#include <cuda_runtime.h>
#include <iostream>
#include <fstream>
using namespace std;
__host__ __device__
struct Cargs {
int x, y;
Cargs() {}
};
using Func = void(*)(int N, Cargs params);
void Hello(int N, Cargs params)
{
cout << "Hello cpu\n";
}
template <Func func>
void cpu_func()
{
int N;
Cargs params;
func(N, params);
}
// using KernelFunc = __global__ void(*)(int N, Cargs params);
// template <KernelFunc func>
// void gpu_func()
// {
// int N = 100;
// Cargs params;
// params.x = 10;
// params.y = 20;
// func<<<1,1>>>(N, params);
// }
// __global__
// void kernel1(int N, Cargs params)
// {
// printf("Hello world\n");
// }
// __global__
// void kernel2(int N, Cargs params)
// {
// printf("Hello gpu\n");
// }
int main()
{
cpu_func<Hello>();
// gpu_func<kernel1>();
// gpu_func<kernel2>();
return 0;
}
In my use case, a lot of functions share the same boiler plate code. They just apply different kernels to a set of inputs.
So to make code shorter, I want to use __global__
function as template parameter. However, I get this error
test_kernel_template.cu:25:24: error: expected ‘;’ before ‘(’ token
25 | using KernelFunc = __global__ void(*)(int N, Cargs params);
| ^~
Compile command: nvcc -o main main.cu -std=c++20
Where is the syntax wrong?
C++ libraries (like Thrust) normally prefer using device functors (classes with a device member function operator()

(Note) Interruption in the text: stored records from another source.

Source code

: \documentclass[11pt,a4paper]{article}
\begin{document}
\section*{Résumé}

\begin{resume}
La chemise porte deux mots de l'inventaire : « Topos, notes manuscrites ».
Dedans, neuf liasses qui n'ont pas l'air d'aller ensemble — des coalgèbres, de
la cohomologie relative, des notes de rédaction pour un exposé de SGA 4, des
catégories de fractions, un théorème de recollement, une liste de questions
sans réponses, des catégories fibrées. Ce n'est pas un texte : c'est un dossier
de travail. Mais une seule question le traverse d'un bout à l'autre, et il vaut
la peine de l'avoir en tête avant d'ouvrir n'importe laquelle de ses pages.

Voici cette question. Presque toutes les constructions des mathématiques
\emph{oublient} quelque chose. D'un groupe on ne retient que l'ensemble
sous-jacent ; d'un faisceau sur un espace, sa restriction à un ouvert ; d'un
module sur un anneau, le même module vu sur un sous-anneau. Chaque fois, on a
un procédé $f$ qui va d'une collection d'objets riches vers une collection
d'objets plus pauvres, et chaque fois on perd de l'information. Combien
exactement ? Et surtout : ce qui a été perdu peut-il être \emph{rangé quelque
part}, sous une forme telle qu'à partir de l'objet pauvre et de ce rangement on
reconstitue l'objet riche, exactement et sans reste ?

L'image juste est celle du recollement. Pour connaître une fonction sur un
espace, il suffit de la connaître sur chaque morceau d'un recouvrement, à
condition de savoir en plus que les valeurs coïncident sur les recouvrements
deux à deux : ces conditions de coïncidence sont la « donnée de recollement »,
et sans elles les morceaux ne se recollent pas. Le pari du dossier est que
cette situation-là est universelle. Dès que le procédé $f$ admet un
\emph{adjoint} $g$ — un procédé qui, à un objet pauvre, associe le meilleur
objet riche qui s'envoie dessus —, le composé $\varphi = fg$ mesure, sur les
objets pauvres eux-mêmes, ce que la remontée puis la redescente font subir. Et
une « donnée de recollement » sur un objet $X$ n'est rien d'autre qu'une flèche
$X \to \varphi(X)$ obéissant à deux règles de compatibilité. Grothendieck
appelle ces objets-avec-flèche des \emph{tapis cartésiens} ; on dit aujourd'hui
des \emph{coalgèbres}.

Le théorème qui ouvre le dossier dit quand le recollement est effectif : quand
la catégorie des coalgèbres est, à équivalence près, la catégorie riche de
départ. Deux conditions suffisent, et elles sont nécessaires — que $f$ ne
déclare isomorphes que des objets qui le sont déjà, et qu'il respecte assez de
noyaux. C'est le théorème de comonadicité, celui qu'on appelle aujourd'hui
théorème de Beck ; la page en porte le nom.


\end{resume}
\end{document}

). This has the advantage that one can often use the same __host__ __device__
member function for CPU and GPU because things like index calculation from threadIdx
and co can be done by a very generic kernel template that then just calls the functor with the right arguments. Basically the compiler will turn the kernel template which is calling some functor into exactly the custom kernel that you need via inlining. Another advantage is that one can easily turn C++ lambdas (i.e. unnamed functors) into kernels*. A __global__
lambda is impossible, as kernels can only be free functions, not functors.

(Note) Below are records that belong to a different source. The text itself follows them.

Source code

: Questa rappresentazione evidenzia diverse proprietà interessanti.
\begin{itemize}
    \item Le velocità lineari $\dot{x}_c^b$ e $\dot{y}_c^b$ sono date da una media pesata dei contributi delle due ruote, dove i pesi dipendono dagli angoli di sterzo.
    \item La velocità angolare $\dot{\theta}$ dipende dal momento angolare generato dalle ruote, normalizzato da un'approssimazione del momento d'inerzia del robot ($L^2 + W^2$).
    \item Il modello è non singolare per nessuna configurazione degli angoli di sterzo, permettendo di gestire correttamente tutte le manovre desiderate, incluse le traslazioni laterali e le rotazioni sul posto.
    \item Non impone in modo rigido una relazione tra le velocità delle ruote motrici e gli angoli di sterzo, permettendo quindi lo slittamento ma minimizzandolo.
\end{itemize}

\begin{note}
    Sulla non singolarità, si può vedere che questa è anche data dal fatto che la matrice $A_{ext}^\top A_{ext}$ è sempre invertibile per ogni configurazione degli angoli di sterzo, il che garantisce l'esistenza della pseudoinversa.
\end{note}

If you still want to use kernel addresses, the CUDA C++ Programming Guide only mentions one restriction:
The address of a
__global__
function taken in host code cannot be used in device code (e.g. to launch the kernel). Similarly, the address of a__global__
function taken in device code cannot be used in host code.

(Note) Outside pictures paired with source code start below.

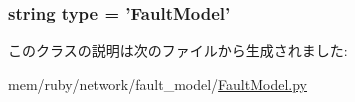 \label{classFaultModel_1_1FaultModel_a8dd936ea2844d2542ab577d434526255}
\hypertarget{classFaultModel_1_1FaultModel_acce15679d830831b0bbe8ebc2a60b2ca}{
\subsubsection[{type}]{\setlength{\rightskip}{0pt plus 5cm}string {\bf type} = '{\bf FaultModel}'}}
\label{classFaultModel_1_1FaultModel_acce15679d830831b0bbe8ebc2a60b2ca}


このクラスの説明は次のファイルから生成されました:\begin{DoxyCompactItemize}
\item 
mem/ruby/network/fault\_\-model/\hyperlink{FaultModel_8py}{FaultModel.py}\end{DoxyCompactItemize}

So your idea should generally be feasible if you do not plan to use CUDA Dynamic Paralellism. I would guess that the __global__
is just not part of the function signature, i.e. try
using KernelFunc = void(*)(int N, Cargs params);
If you can't find a signature that works you could also just use T *
, like cudaLaunchKernel()
(C++ API). Worst case you can use said cudaLaunchKernel()
for launching if you can not get the T *
to launch with the triple chevron (<<< >>>
) syntax.
Passing the kernel arguments to these functions can be tricky (the API/signature is not quite clear on its own). So I recommend taking a look at the 0_Introduction/simpleAWBarrier/simpleAWBarrier.cu
CUDA sample using cudaLaunchCooperativeKernel()
which has the same signature.
*: This has some restrictions: You need the --extended-lambda
flag for nvcc and pure __device__
lambdas have some issues, so one should use __host__ __device__
even when only planning to use the lambda on the device.